The Documentation Standard for Work Papers

The SFC’s inspection teams now review sponsor work papers against a documented checklist that includes specific fields for customer dependency analysis. The checklist requires the sponsor to record: the percentage of revenue from each major customer for each of the three most recent financial years; the contract end date and notice period for each customer; the date of the sponsor’s site visit to each customer; the name and title of the customer personnel interviewed; the source of any independent verification obtained; and the results of the sponsor’s financial dependency modelling. Where any field is left blank, the SFC treats the omission as a deficiency unless the sponsor can provide a documented explanation of why the field was not applicable.

Actionable Takeaways for Sponsor Compliance Teams

  1. Implement a mandatory customer dependency checklist in the sponsor’s due diligence work programme that requires primary source verification for every customer contributing 10% or more of the applicant’s revenue, with documented evidence for each verification step.

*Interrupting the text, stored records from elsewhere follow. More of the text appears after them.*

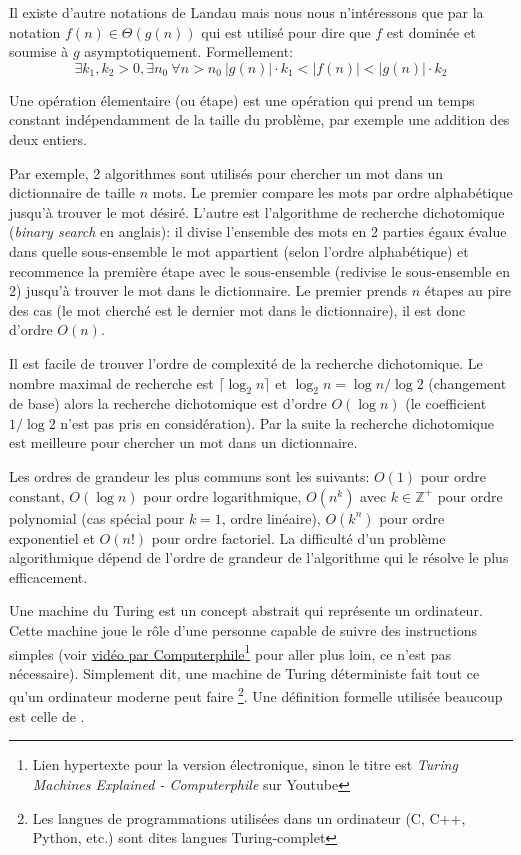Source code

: \documentclass[../main.tex]{subfiles}
\begin{document}
Il existe d'autre notations de Landau mais nous nous n'intéressons que par la notation $f(n)\in \Theta (g(n))$ qui est utilisé pour dire que $f$ est dominée et soumise à $g$ asymptotiquement. Formellement:
\[
\exists k_1, k_2 > 0, \exists n_0 \ \forall n > n_0 \ |g(n)|\cdot k_1 < |f(n)| < |g(n)|\cdot k_2
\]

\begin{definition}
Une opération élementaire (ou étape) est une opération qui prend un temps constant indépendamment de la taille du problème, par exemple une addition des deux entiers.
\end{definition}

Par exemple, 2 algorithmes sont utilisés pour chercher un mot dans un dictionnaire de taille $n$ mots. Le premier compare les mots par ordre alphabétique jusqu'à trouver le mot désiré. L'autre est l'algorithme de recherche dichotomique (\emph{binary search} en anglais): il divise l'ensemble des mots en 2 parties égaux évalue dans quelle sous-ensemble le mot appartient (selon l'ordre alphabétique) et recommence la première étape avec le sous-ensemble (redivise le sous-ensemble en 2) jusqu'à trouver le mot dans le dictionnaire. Le premier prends $n$ étapes au pire des cas (le mot cherché est le dernier mot dans le dictionnaire), il est donc d'ordre $O(n)$.

Il est facile de trouver l'ordre de complexité de la recherche dichotomique. Le nombre maximal de recherche est $\lceil \log _2 n \rceil$ et $\log _2 n = \log n / \log 2$ (changement de base) alors la recherche dichotomique est d'ordre $O(\log n)$ (le coefficient $1/\log 2$ n'est pas pris en considération). Par la suite la recherche dichotomique est meilleure pour chercher un mot dans un dictionnaire.

Les ordres de grandeur les plus communs sont les suivants: $O(1)$ pour ordre constant, $O(\log n)$ pour ordre logarithmique, $O(n^k)$ avec $k \in \mathbb{Z}^+$ pour ordre polynomial (cas spécial pour $k=1$, ordre linéaire), $O(k^n)$ pour ordre exponentiel et $O(n!)$ pour ordre factoriel. La difficulté d'un problème algorithmique dépend de l'ordre de grandeur de l'algorithme qui le résolve le plus efficacement.

Une machine du Turing est un concept abstrait qui représente un ordinateur. Cette machine joue le rôle d'une personne capable de suivre des instructions simples (voir \href{https://www.youtube.com/watch?v=dNRDvLACg5Q}{vidéo par Computerphile}\footnote{Lien hypertexte pour la version électronique, sinon le titre est \emph{Turing Machines Explained - Computerphile} sur Youtube} pour aller plus loin, ce n'est pas nécessaire). Simplement dit, une machine de Turing déterministe fait tout ce qu'un ordinateur moderne peut faire \footnote{Les langues de programmations utilisées dans un ordinateur (C, C++, Python, etc.) sont dites langues Turing-complet}. Une définition formelle utilisée beaucoup est celle de \cite{Lewis1998}.
\end{document}
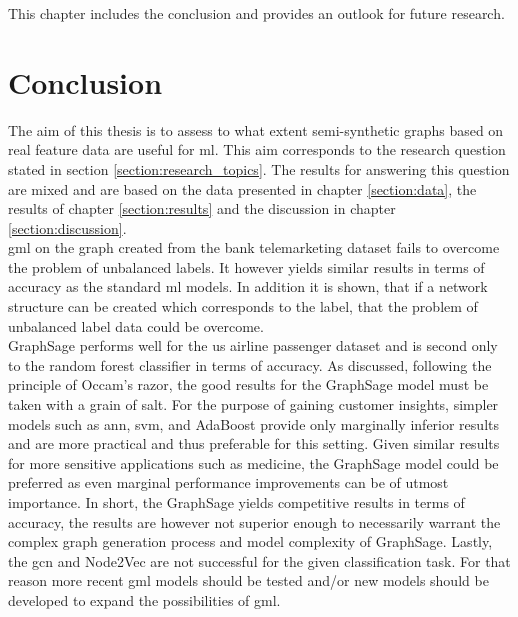 
  This chapter includes the conclusion and provides an outlook for future
  research.

  \section{Conclusion}
  \label{section:conclusion}

  The aim of this thesis is to assess to what extent semi-synthetic graphs based 
  on real feature data are useful for \acs{ml}. This aim corresponds to
  the research question stated in section \ref{section:research_topics}. The
  results for answering this question are mixed and are based on the data
  presented in chapter \ref{section:data}, the results of chapter
  \ref{section:results} and the discussion in chapter \ref{section:discussion}.
  \\

  \noindent \acs{gml} on the graph created from the bank telemarketing dataset 
  fails to overcome the problem of unbalanced labels. It however yields similar 
  results in terms of accuracy as the standard \acs{ml} models. In addition it 
  is shown, that if a network structure can be created which corresponds to the 
  label, that the problem of unbalanced label data could be overcome. \\

  \noindent GraphSage performs well for the \acs{us} airline passenger dataset 
  and is second only to the random forest classifier in terms of accuracy. As
  discussed, following the principle of Occam's razor, the good results for the
  GraphSage model must be taken with a grain of salt. For the purpose of
  gaining customer insights, simpler models such as \acs{ann}, \acs{svm}, and 
  AdaBoost provide only marginally inferior results and are more practical and 
  thus preferable for this setting. Given similar results for more sensitive 
  applications such as medicine, the GraphSage model could be preferred as even 
  marginal performance improvements can be of utmost importance. In short, the 
  GraphSage yields competitive results in terms of accuracy, the results are 
  however not superior enough to necessarily warrant the complex graph 
  generation process and model complexity of GraphSage. Lastly, the 
  \acs{gcn} and Node2Vec are not successful for the given classification task. 
  For that reason more recent \acs{gml} models should be tested and/or new 
  models should be developed to expand the possibilities of \acs{gml}.\\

  2. Engage independent industry experts to validate customer market position and supplier substitutability for any applicant where a single customer contributes 40% or more of revenue, and document the expert’s qualifications and methodology in the work papers.

  3. Conduct beneficial ownership tracing to the ultimate natural person level for each major customer, using corporate registry searches, bank account verification, and public record checks, and reconcile the results against the applicant’s register of connected persons.

  4. Build a financial dependency model that tests the applicant’s viability under the loss of the single largest customer, the top two customers, and a 50% revenue reduction from all major customers, and require the model to be reviewed by a second partner not on the engagement team.

  5. Schedule site visits to each major customer’s principal place of business at least once during the due diligence period, with a documented meeting agenda that includes verification of the customer’s operational capacity, financial condition, and procurement decision-making process.